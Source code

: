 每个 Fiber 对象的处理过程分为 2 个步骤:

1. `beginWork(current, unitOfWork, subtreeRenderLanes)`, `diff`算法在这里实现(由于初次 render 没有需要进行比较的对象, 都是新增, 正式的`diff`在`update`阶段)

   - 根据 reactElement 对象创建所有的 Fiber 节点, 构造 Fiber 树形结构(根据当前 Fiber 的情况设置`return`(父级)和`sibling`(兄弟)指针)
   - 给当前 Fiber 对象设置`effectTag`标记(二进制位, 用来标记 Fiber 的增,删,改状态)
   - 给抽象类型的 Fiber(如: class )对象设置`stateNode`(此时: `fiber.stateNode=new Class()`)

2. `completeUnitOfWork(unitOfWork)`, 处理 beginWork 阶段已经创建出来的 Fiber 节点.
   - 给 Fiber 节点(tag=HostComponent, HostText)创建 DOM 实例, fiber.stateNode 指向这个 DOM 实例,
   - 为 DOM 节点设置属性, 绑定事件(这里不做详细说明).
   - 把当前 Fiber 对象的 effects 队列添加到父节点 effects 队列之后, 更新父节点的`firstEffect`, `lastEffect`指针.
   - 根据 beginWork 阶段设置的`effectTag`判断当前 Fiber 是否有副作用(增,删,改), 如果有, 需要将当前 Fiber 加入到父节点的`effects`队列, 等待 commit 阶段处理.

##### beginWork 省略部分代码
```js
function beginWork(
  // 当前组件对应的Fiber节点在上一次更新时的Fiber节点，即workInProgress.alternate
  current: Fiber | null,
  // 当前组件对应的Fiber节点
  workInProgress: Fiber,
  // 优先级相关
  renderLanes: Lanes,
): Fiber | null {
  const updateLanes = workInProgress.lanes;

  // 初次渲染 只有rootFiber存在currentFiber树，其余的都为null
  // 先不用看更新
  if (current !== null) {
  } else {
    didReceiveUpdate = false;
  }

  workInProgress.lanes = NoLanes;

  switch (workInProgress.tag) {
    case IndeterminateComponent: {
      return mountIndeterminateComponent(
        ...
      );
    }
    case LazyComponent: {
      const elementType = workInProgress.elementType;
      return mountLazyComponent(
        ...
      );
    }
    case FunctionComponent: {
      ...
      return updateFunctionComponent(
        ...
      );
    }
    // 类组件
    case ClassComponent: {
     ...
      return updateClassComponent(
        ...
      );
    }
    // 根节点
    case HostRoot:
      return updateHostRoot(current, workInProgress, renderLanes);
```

===

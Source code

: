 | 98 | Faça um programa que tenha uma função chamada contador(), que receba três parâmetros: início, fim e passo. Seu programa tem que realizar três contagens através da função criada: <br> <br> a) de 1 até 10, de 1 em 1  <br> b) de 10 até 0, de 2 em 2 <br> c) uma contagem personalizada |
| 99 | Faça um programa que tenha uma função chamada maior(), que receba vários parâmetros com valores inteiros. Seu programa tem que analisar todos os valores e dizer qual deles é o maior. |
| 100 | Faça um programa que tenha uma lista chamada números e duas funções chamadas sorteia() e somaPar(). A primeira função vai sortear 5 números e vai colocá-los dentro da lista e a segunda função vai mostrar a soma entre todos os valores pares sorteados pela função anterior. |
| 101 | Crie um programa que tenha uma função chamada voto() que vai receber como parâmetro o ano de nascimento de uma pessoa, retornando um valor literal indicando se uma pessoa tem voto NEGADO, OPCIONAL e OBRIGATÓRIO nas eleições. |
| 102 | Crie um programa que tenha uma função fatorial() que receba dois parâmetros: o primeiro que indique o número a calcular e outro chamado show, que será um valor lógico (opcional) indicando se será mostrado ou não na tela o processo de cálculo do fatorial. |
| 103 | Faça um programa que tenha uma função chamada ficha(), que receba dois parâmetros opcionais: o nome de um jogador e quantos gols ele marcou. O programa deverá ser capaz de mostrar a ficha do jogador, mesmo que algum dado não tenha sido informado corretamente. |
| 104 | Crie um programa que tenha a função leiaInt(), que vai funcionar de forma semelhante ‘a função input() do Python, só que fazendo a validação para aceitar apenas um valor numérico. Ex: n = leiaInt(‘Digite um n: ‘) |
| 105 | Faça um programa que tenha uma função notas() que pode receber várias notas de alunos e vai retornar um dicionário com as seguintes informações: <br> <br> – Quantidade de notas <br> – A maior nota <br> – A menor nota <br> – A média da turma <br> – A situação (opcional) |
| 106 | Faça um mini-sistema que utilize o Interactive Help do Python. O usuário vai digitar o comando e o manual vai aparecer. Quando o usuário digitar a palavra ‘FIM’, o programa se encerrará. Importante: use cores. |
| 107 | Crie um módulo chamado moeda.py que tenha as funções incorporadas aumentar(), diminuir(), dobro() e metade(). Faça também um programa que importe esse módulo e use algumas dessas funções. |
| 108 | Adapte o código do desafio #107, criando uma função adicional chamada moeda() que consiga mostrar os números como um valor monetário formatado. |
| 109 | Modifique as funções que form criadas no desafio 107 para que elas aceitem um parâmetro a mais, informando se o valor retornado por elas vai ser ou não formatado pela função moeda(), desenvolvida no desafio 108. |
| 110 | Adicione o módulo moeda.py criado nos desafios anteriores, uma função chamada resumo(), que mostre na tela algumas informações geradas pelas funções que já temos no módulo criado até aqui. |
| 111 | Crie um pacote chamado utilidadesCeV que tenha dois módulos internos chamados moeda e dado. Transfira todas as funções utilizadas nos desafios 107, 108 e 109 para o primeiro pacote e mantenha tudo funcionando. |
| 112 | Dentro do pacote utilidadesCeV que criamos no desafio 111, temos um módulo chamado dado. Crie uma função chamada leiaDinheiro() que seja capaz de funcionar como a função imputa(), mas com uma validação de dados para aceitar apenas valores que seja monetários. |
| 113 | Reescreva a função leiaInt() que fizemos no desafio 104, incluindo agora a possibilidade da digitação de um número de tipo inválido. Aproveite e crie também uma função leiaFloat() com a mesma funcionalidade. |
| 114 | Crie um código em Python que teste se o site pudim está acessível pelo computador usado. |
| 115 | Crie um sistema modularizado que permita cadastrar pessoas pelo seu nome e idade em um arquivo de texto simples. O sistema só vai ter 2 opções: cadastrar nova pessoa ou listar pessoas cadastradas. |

===

> _Task details_: Extract from the records above the lines from the one containing "até aqui. |" to the one containing "pessoas cadastradas. |", both lines included, exactly as they appear and with nothing else.

> _Answer to this problem_:
| 110 | Adicione o módulo moeda.py criado nos desafios anteriores, uma função chamada resumo(), que mostre na tela algumas informações geradas pelas funções que já temos no módulo criado até aqui. |
| 111 | Crie um pacote chamado utilidadesCeV que tenha dois módulos internos chamados moeda e dado. Transfira todas as funções utilizadas nos desafios 107, 108 e 109 para o primeiro pacote e mantenha tudo funcionando. |
| 112 | Dentro do pacote utilidadesCeV que criamos no desafio 111, temos um módulo chamado dado. Crie uma função chamada leiaDinheiro() que seja capaz de funcionar como a função imputa(), mas com uma validação de dados para aceitar apenas valores que seja monetários. |
| 113 | Reescreva a função leiaInt() que fizemos no desafio 104, incluindo agora a possibilidade da digitação de um número de tipo inválido. Aproveite e crie também uma função leiaFloat() com a mesma funcionalidade. |
| 114 | Crie um código em Python que teste se o site pudim está acessível pelo computador usado. |
| 115 | Crie um sistema modularizado que permita cadastrar pessoas pelo seu nome e idade em um arquivo de texto simples. O sistema só vai ter 2 opções: cadastrar nova pessoa ou listar pessoas cadastradas. |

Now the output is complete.